----- Listed records -----

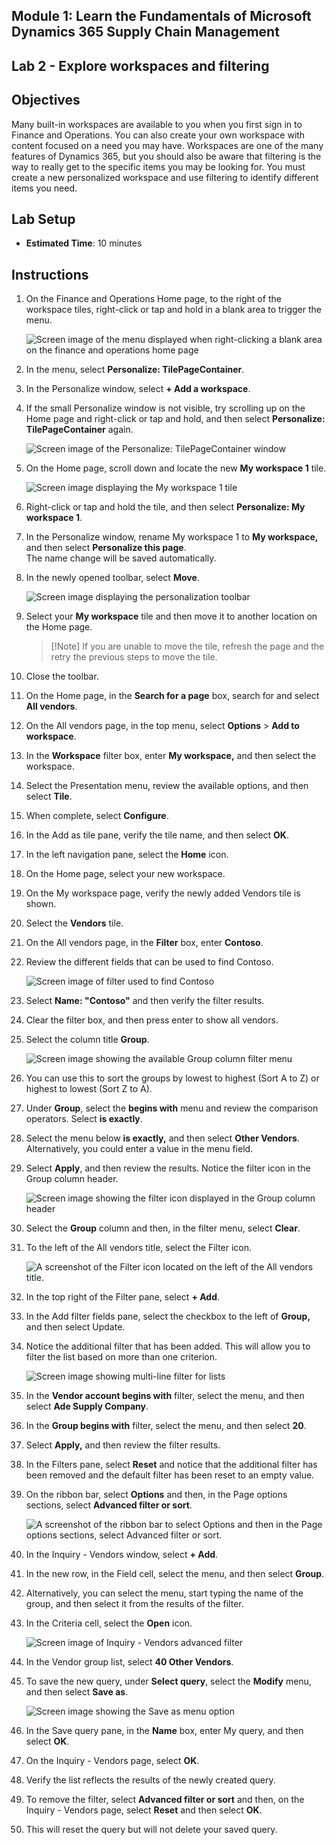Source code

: ## Module 1: Learn the Fundamentals of Microsoft Dynamics 365 Supply Chain Management

## Lab 2 - Explore workspaces and filtering

## Objectives

Many built-in workspaces are available to you when you first sign in to Finance and Operations. You can also create your own workspace with content focused on a need you may have. Workspaces are one of the many features of Dynamics 365, but you should also be aware that filtering is the way to really get to the specific items you may be looking for. You must create a new personalized workspace and use filtering to identify different items you need.

## Lab Setup

   - **Estimated Time**: 10 minutes

## Instructions

1. On the Finance and Operations Home page, to the right of the workspace tiles, right-click or tap and hold in a blank area to trigger the menu.

    ![Screen image of the menu displayed when right-clicking a blank area on the finance and operations home page](./media/m1-common-home-page-right-click-personalize.png)

1. In the menu, select **Personalize: TilePageContainer**.

1. In the Personalize window, select **+ Add a workspace**.

1. If the small Personalize window is not visible, try scrolling up on the Home page and right-click or tap and hold, and then select **Personalize: TilePageContainer** again.

    ![Screen image of the Personalize: TilePageContainer window](./media/m1-common-home-page-right-click-personalize-window.png)

1. On the Home page, scroll down and locate the new **My workspace 1** tile.

    ![Screen image displaying the My workspace 1 tile](./media/m1-common-home-page-my-workspace-1.png)

1. Right-click or tap and hold the tile, and then select **Personalize: My workspace 1**.

1. In the Personalize window, rename My workspace 1 to **My workspace,** and then select **Personalize this page**.  
    The name change will be saved automatically.

1. In the newly opened toolbar, select **Move**.

    ![Screen image displaying the personalization toolbar](./media/m1-common-personize-this-page-toolbar.png)

1. Select your **My workspace** tile and then move it to another location on the Home page.

    >[!Note] If you are unable to move the tile, refresh the page and the retry the previous steps to move the tile.

1. Close the toolbar.

1. On the Home page, in the **Search for a page** box, search for and select **All vendors**.

1. On the All vendors page, in the top menu, select **Options** > **Add to workspace**.

1. In the **Workspace** filter box, enter **My workspace,** and then select the workspace.

1. Select the Presentation menu, review the available options, and then select **Tile**.

1. When complete, select **Configure**.

1. In the Add as tile pane, verify the tile name, and then select **OK**.

1. In the left navigation pane, select the **Home** icon.

1. On the Home page, select your new workspace.

1. On the My workspace page, verify the newly added Vendors tile is shown.

1. Select the **Vendors** tile.

1. On the All vendors page, in the **Filter** box, enter **Contoso**.

1. Review the different fields that can be used to find Contoso.

    ![Screen image of filter used to find Contoso](./media/m1-common-filter-vendor-contoso.png)

1. Select **Name: "Contoso"** and then verify the filter results.

1. Clear the filter box, and then press enter to show all vendors.

1. Select the column title **Group**.

    ![Screen image showing the available Group column filter menu](./media/m1-common-filter-group-column.png)

1. You can use this to sort the groups by lowest to highest (Sort A to Z) or highest to lowest (Sort Z to A).

1. Under **Group**, select the **begins with** menu and review the comparison operators. Select **is exactly**.

1. Select the menu below **is exactly,** and then select **Other Vendors**.  
    Alternatively, you could enter a value in the menu field.

1. Select **Apply**, and then review the results. Notice the filter icon in the Group column header.

    ![Screen image showing the filter icon displayed in the Group column header](./media/m1-common-group-column-filter.png)

1. Select the **Group** column and then, in the filter menu, select **Clear**.

1. To the left of the All vendors title, select the Filter icon.

    ![A screenshot of the Filter icon located on the left of the All vendors title.](./media/m1-common-all-vendors-page-filter.png)

1. In the top right of the Filter pane, select **+ Add**.

1. In the Add filter fields pane, select the checkbox to the left of **Group,** and then select Update.

1. Notice the additional filter that has been added. This will allow you to filter the list based on more than one criterion.

    ![Screen image showing multi-line filter for lists](./media/m1-common-multi-line-filter.png)

1. In the **Vendor account begins with** filter, select the menu, and then select **Ade Supply Company**.

1. In the **Group begins with** filter, select the menu, and then select **20**.

1. Select **Apply,** and then review the filter results.

1. In the Filters pane, select **Reset** and notice that the additional filter has been removed and the default filter has been reset to an empty value.

1. On the ribbon bar, select **Options** and then, in the Page options sections, select **Advanced filter or sort**.

    ![A screenshot of the ribbon bar to select Options and then in the Page options sections, select Advanced filter or sort.](./media/m1-common-advanced-filter-sort-ribbon.png)

1. In the Inquiry - Vendors window, select **+ Add**.

1. In the new row, in the Field cell, select the menu, and then select **Group**.

1. Alternatively, you can select the menu, start typing the name of the group, and then select it from the results of the filter.

1. In the Criteria cell, select the **Open** icon.

    ![Screen image of Inquiry - Vendors advanced filter](./media/m1-common-inquire-vendor-advanced-filter.png)

1. In the Vendor group list, select **40 Other Vendors**.

1. To save the new query, under **Select query**, select the **Modify** menu, and then select **Save as**.

    ![Screen image showing the Save as menu option](./media/m1-common-inquiry-vendors-advanced-filter-save-as.png)

1. In the Save query pane, in the **Name** box, enter My query, and then select **OK**.

1. On the Inquiry - Vendors page, select **OK**.

1. Verify the list reflects the results of the newly created query.

1. To remove the filter, select **Advanced filter or sort** and then, on the Inquiry - Vendors page, select **Reset** and then select **OK**.

1. This will reset the query but will not delete your saved query.
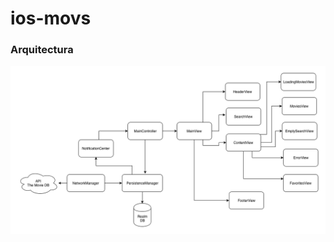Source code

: # ios-movs


### Arquitectura

![alt text](https://raw.githubusercontent.com/ealiaga/ios-movs/master/Movs/assets/ios-movs.png)
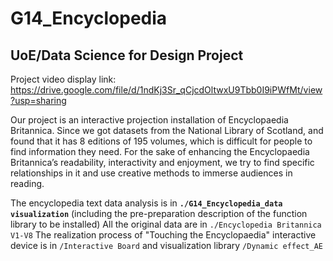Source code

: # G14_Encyclopedia
## UoE/Data Science for Design Project
Project video display link: 
https://drive.google.com/file/d/1ndKj3Sr_qCjcdOltwxU9Tbb0I9iPWfMt/view?usp=sharing

Our project is an interactive projection installation of Encyclopaedia Britannica. Since we got datasets from the National Library of Scotland, and found that it has 8 editions of 195 volumes, which is difficult for people to find information they need. For the sake of enhancing the Encyclopaedia Britannica’s readability, interactivity and enjoyment, we try to find specific relationships in it and use creative methods to immerse audiences in reading.

The encyclopedia text data analysis is in **`./G14_Encyclopedia_data visualization`** (including the pre-preparation description of the function library to be installed)
All the original data are in `./Encyclopedia Britannica V1-V8`
The realization process of "Touching the Encyclopaedia" interactive device is in `/Interactive Board` and visualization library `/Dynamic effect_AE`
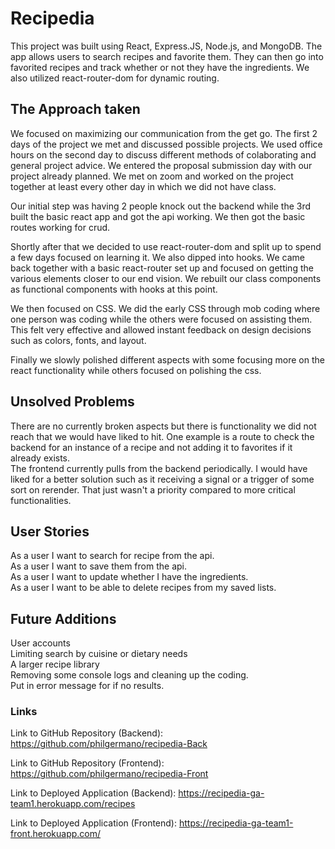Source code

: # Recipedia

This project was built using React, Express.JS, Node.js, and MongoDB. The app allows users to search recipes and favorite them. They can then go into favorited recipes and track whether or not they have the ingredients. We also utilized react-router-dom for dynamic routing.



## The Approach taken
We focused on maximizing our communication from the get go. The first 2 days of the project we met and discussed possible projects. We used office hours on the second day to discuss different methods of colaborating and general project advice. We entered the proposal submission day with our project already planned. We met on zoom and worked on the project together at least every other day in which we did not have class.

Our initial step was having 2 people knock out the backend while the 3rd built the basic react app and got the api working. We then got the basic routes working for crud. 

Shortly after that we decided to use react-router-dom and split up to spend a few days focused on learning it. We also dipped into hooks. We came back together with a basic react-router set up and focused on getting the various elements closer to our end vision. We rebuilt our class components as functional components with hooks at this point.

We then focused on CSS. We did the early CSS through mob coding where one person was coding while the others were focused on assisting them. This felt very effective and allowed instant feedback on design decisions such as colors, fonts, and layout. 

Finally we slowly polished different aspects with some focusing more on the react functionality while others focused on polishing the css.


## Unsolved Problems
There are no currently broken aspects but there is functionality we did not reach that we would have liked to hit. One example is a route to check the backend for an instance of a recipe and not adding it to favorites if it already exists. <br/>
The frontend currently pulls from the backend periodically. I would have liked for a better solution such as it receiving a signal or a trigger of some sort on rerender. That just wasn't a priority compared to more critical functionalities. <br/>


## User Stories
As a user I want to search for recipe from the api. <br/>
As a user I want to save them from the api. <br/>
As a user I want to update whether I have the ingredients. <br/>
As a user I want to be able to delete recipes from my saved lists. <br/>


## Future Additions
User accounts<br/>
Limiting search by cuisine or dietary needs<br/>
A larger recipe library<br/>
Removing some console logs and cleaning up the coding.<br/>
Put in error message for if no results. <br/>


### Links

Link to GitHub Repository (Backend): https://github.com/philgermano/recipedia-Back

Link to GitHub Repository (Frontend): https://github.com/philgermano/recipedia-Front

Link to Deployed Application (Backend): https://recipedia-ga-team1.herokuapp.com/recipes

Link to Deployed Application (Frontend): https://recipedia-ga-team1-front.herokuapp.com/



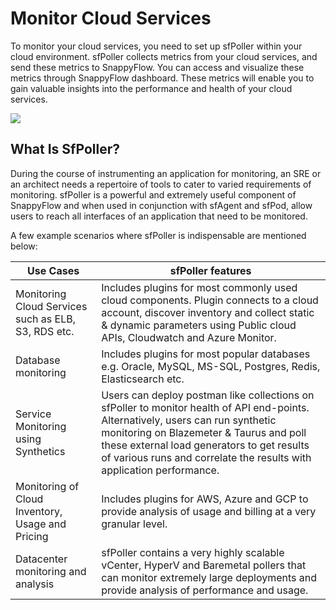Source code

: # Monitor Cloud Services

To monitor your cloud services, you need to set up sfPoller within your cloud environment. sfPoller collects metrics from your cloud services, and send these metrics to SnappyFlow. You can access and visualize these metrics through SnappyFlow dashboard. These metrics will enable you to gain valuable insights into the performance and health of your cloud services.



<img src="/img/sf-poller-diagram.svg" />


## What Is SfPoller?


During the course of instrumenting an application for monitoring, an SRE or an architect needs a repertoire of tools to cater to varied requirements of monitoring. sfPoller is a powerful and extremely useful component of SnappyFlow and when used in conjunction with sfAgent and sfPod, allow users to reach all interfaces of an application that need to be monitored.

A few example scenarios where sfPoller is indispensable are mentioned below:

| **Use Cases** | **sfPoller features**       |
| ------------- | ---------------------------- |
| Monitoring Cloud Services such as ELB, S3, RDS etc.  | Includes plugins for most commonly used cloud components. Plugin connects to a cloud account, discover inventory and collect static & dynamic parameters using Public cloud APIs, Cloudwatch and Azure Monitor. |
| Database monitoring  | Includes plugins for most popular databases e.g. Oracle, MySQL, MS-SQL, Postgres, Redis, Elasticsearch etc. |
| Service Monitoring using Synthetics  | Users can deploy postman like collections on sfPoller to monitor health of API end-points. Alternatively, users can run synthetic monitoring on Blazemeter & Taurus and poll these external load generators to get results of various runs and correlate the results with application performance. |
| Monitoring of Cloud Inventory, Usage and Pricing  | Includes plugins for AWS, Azure and GCP to provide analysis of usage and billing at a very granular level. |
| Datacenter monitoring and analysis  | sfPoller contains a very highly scalable vCenter, HyperV and Baremetal pollers that can monitor extremely large deployments and provide analysis of performance and usage. |
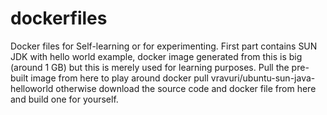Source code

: # dockerfiles
Docker files for Self-learning or for experimenting. First part contains SUN JDK with hello world example, docker image generated from this is big (around 1 GB) but this is merely used for learning purposes.
Pull the pre-built image from here to play around
docker pull vravuri/ubuntu-sun-java-helloworld
otherwise download the source code and docker file from here and build one for yourself.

-----

**Work request**
The entries above hold the needed span. Transcribe exactly the lines from the one with "1. On the Home page, in" to the one with "1. In the **Workspace**", both included.

**Written answer**
1. On the Home page, in the **Search for a page** box, search for and select **All vendors**.

1. On the All vendors page, in the top menu, select **Options** > **Add to workspace**.

1. In the **Workspace** filter box, enter **My workspace,** and then select the workspace.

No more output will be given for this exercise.